ABOUT THIS EXERCISE: Keep images out and repeat all data exactly.

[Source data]

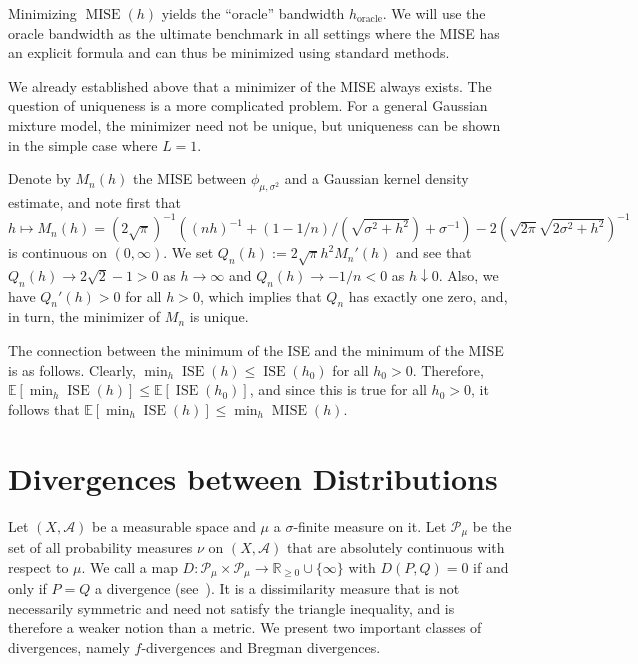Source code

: Minimizing $\operatorname{MISE}(h)$ yields the \enquote{oracle} bandwidth $h_{\text{oracle}}$. We will use the oracle bandwidth as the ultimate benchmark in all settings where the MISE has an explicit formula and can thus be minimized using standard methods.

We already established above that a minimizer of the MISE always exists. The question of uniqueness is a more complicated problem. For a general Gaussian mixture model, the minimizer need not be unique, but uniqueness can be shown in the simple case where $L=1$. 

Denote by $M_n(h)$ the MISE between $\phi_{\mu,\sigma^2}$ and a Gaussian kernel density estimate, and note first that $h\mapsto M_n(h)=(2\sqrt{\pi})^{-1}((nh)^{-1}+(1-1/n)/(\sqrt{\sigma^2+h^2})+\sigma^{-1})-2(\sqrt{2\pi}\sqrt{2\sigma^2+h^2})^{-1}$ is continuous on $(0,\infty)$. We set $Q_n(h):=2\sqrt{\pi}h^2M_n'(h)$ and see that $Q_n(h)\to2\sqrt{2}-1>0$ as $h\to\infty$ and $Q_n(h)\to-1/n<0$ as $h\downarrow0$. Also, we have $Q_n'(h)>0$ for all $h>0$, which implies that $Q_n$ has exactly one zero, and, in turn, the minimizer of $M_n$ is unique.

\begingroup
\setlength{\emergencystretch}{1em}
The connection between the minimum of the ISE and the minimum of the MISE is as follows. Clearly, $\min_h\operatorname{ISE}(h)\le\operatorname{ISE}(h_0)$ for all $h_0>0$. Therefore, $\mathbb{E}[\min_h\operatorname{ISE}(h)]\le\mathbb{E}[\operatorname{ISE}(h_0)]$, and since this is true for all $h_0>0$, it follows that $\mathbb{E}[\min_h\operatorname{ISE}(h)]\le\min_h\operatorname{MISE}(h)$.
\par
\endgroup

\section{Divergences between Distributions}\label{sec:divergences}

Let $(X,\mathcal{A})$ be a measurable space and $\mu$ a $\sigma$-finite measure on it. Let $\mathcal{P}_{\mu}$ be the set of all probability measures $\nu$ on $(X,\mathcal{A})$ that are absolutely continuous with respect to $\mu$. We call a map $D:\mathcal{P}_{\mu}\times\mathcal{P}_{\mu}\to\mathbb{R}_{\ge0}\cup\{\infty\}$ with $D(P,Q)=0$ if and only if $P=Q$ a divergence (see~\cite[Section~2.1]{birrell_f_nodate}). It is a dissimilarity measure that is not necessarily symmetric and need not satisfy the triangle inequality, and is therefore a weaker notion than a metric. We present two important classes of divergences, namely $f$-divergences and Bregman divergences.


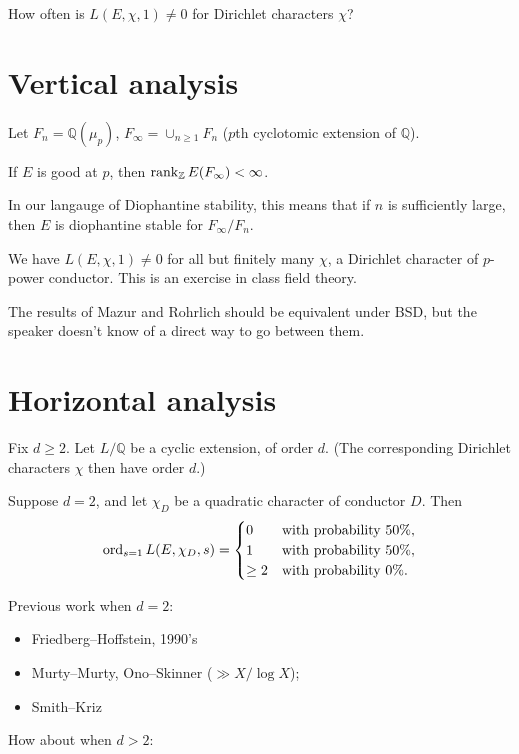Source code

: \documentclass[reqno]{amsart} 
\begin{document}
\begin{question}
  How often is $L(E, \chi, 1) \neq 0$ for Dirichlet characters $\chi$?
\end{question}
\section{Vertical analysis}
Let $F_n = \mathbb{Q}(\mu_p)$, $F _\infty = \cup_{n \geq 1} F_n$ ($p$th cyclotomic extension of $\mathbb{Q}$).
\begin{theorem}[Mazur]
  If $E$ is good at $p$, then $\operatorname{rank}_{\mathbb{Z}} E(F _\infty) < \infty$.
\end{theorem}
\begin{remark}
  In our langauge of Diophantine stability, this means that if $n$ is sufficiently large, then $E$ is diophantine stable for $F _\infty / F_n$.
\end{remark}
\begin{theorem}[Rohrlich]
  We have $L(E, \chi, 1) \neq 0$ for all but finitely many $\chi$, a Dirichlet character of $p$-power conductor.  This is an exercise in class field theory.
\end{theorem}
\begin{remark}
  The results of Mazur and Rohrlich should be equivalent under BSD, but the speaker doesn't know of a direct way to go between them.
\end{remark}
\section{Horizontal analysis}
Fix $d \geq 2$.  Let $L / \mathbb{Q}$ be a cyclic extension, of order $d$.  (The corresponding Dirichlet characters $\chi$ then have order $d$.)

\begin{conjecture}[Goldfeld]
  Suppose $d = 2$, and let $\chi_D$ be a quadratic character of conductor $D$.  Then
  \begin{equation*}
    \operatorname{ord}_{s = 1} L(E, \chi_D, s) =
    \begin{cases}
      0      & \text{with probability } 50\%, \\
      1      & \text{with probability } 50\%, \\
      \geq 2      & \text{with probability } 0\%. \\
    \end{cases}
  \end{equation*}
\end{conjecture}
Previous work when $d = 2$:
\begin{itemize}
\item Friedberg--Hoffstein, 1990's
\item Murty--Murty, Ono--Skinner ($\gg X / \log X$);
\item Smith--Kriz
\end{itemize}
How about when $d > 2$:
\begin{conjecture}[David--Fearnley--Kisilenski]

\end{conjecture}
\end{document}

SOLUTION TO THIS TASK:
Source code

: Minimizing $\operatorname{MISE}(h)$ yields the \enquote{oracle} bandwidth $h_{\text{oracle}}$. We will use the oracle bandwidth as the ultimate benchmark in all settings where the MISE has an explicit formula and can thus be minimized using standard methods.

We already established above that a minimizer of the MISE always exists. The question of uniqueness is a more complicated problem. For a general Gaussian mixture model, the minimizer need not be unique, but uniqueness can be shown in the simple case where $L=1$. 

Denote by $M_n(h)$ the MISE between $\phi_{\mu,\sigma^2}$ and a Gaussian kernel density estimate, and note first that $h\mapsto M_n(h)=(2\sqrt{\pi})^{-1}((nh)^{-1}+(1-1/n)/(\sqrt{\sigma^2+h^2})+\sigma^{-1})-2(\sqrt{2\pi}\sqrt{2\sigma^2+h^2})^{-1}$ is continuous on $(0,\infty)$. We set $Q_n(h):=2\sqrt{\pi}h^2M_n'(h)$ and see that $Q_n(h)\to2\sqrt{2}-1>0$ as $h\to\infty$ and $Q_n(h)\to-1/n<0$ as $h\downarrow0$. Also, we have $Q_n'(h)>0$ for all $h>0$, which implies that $Q_n$ has exactly one zero, and, in turn, the minimizer of $M_n$ is unique.

\begingroup
\setlength{\emergencystretch}{1em}
The connection between the minimum of the ISE and the minimum of the MISE is as follows. Clearly, $\min_h\operatorname{ISE}(h)\le\operatorname{ISE}(h_0)$ for all $h_0>0$. Therefore, $\mathbb{E}[\min_h\operatorname{ISE}(h)]\le\mathbb{E}[\operatorname{ISE}(h_0)]$, and since this is true for all $h_0>0$, it follows that $\mathbb{E}[\min_h\operatorname{ISE}(h)]\le\min_h\operatorname{MISE}(h)$.
\par
\endgroup

\section{Divergences between Distributions}\label{sec:divergences}

Let $(X,\mathcal{A})$ be a measurable space and $\mu$ a $\sigma$-finite measure on it. Let $\mathcal{P}_{\mu}$ be the set of all probability measures $\nu$ on $(X,\mathcal{A})$ that are absolutely continuous with respect to $\mu$. We call a map $D:\mathcal{P}_{\mu}\times\mathcal{P}_{\mu}\to\mathbb{R}_{\ge0}\cup\{\infty\}$ with $D(P,Q)=0$ if and only if $P=Q$ a divergence (see~\cite[Section~2.1]{birrell_f_nodate}). It is a dissimilarity measure that is not necessarily symmetric and need not satisfy the triangle inequality, and is therefore a weaker notion than a metric. We present two important classes of divergences, namely $f$-divergences and Bregman divergences.


Source code

: \documentclass[reqno]{amsart} 
\begin{document}
\begin{question}
  How often is $L(E, \chi, 1) \neq 0$ for Dirichlet characters $\chi$?
\end{question}
\section{Vertical analysis}
Let $F_n = \mathbb{Q}(\mu_p)$, $F _\infty = \cup_{n \geq 1} F_n$ ($p$th cyclotomic extension of $\mathbb{Q}$).
\begin{theorem}[Mazur]
  If $E$ is good at $p$, then $\operatorname{rank}_{\mathbb{Z}} E(F _\infty) < \infty$.
\end{theorem}
\begin{remark}
  In our langauge of Diophantine stability, this means that if $n$ is sufficiently large, then $E$ is diophantine stable for $F _\infty / F_n$.
\end{remark}
\begin{theorem}[Rohrlich]
  We have $L(E, \chi, 1) \neq 0$ for all but finitely many $\chi$, a Dirichlet character of $p$-power conductor.  This is an exercise in class field theory.
\end{theorem}
\begin{remark}
  The results of Mazur and Rohrlich should be equivalent under BSD, but the speaker doesn't know of a direct way to go between them.
\end{remark}
\section{Horizontal analysis}
Fix $d \geq 2$.  Let $L / \mathbb{Q}$ be a cyclic extension, of order $d$.  (The corresponding Dirichlet characters $\chi$ then have order $d$.)

\begin{conjecture}[Goldfeld]
  Suppose $d = 2$, and let $\chi_D$ be a quadratic character of conductor $D$.  Then
  \begin{equation*}
    \operatorname{ord}_{s = 1} L(E, \chi_D, s) =
    \begin{cases}
      0      & \text{with probability } 50\%, \\
      1      & \text{with probability } 50\%, \\
      \geq 2      & \text{with probability } 0\%. \\
    \end{cases}
  \end{equation*}
\end{conjecture}
Previous work when $d = 2$:
\begin{itemize}
\item Friedberg--Hoffstein, 1990's
\item Murty--Murty, Ono--Skinner ($\gg X / \log X$);
\item Smith--Kriz
\end{itemize}
How about when $d > 2$:
\begin{conjecture}[David--Fearnley--Kisilenski]

\end{conjecture}
\end{document}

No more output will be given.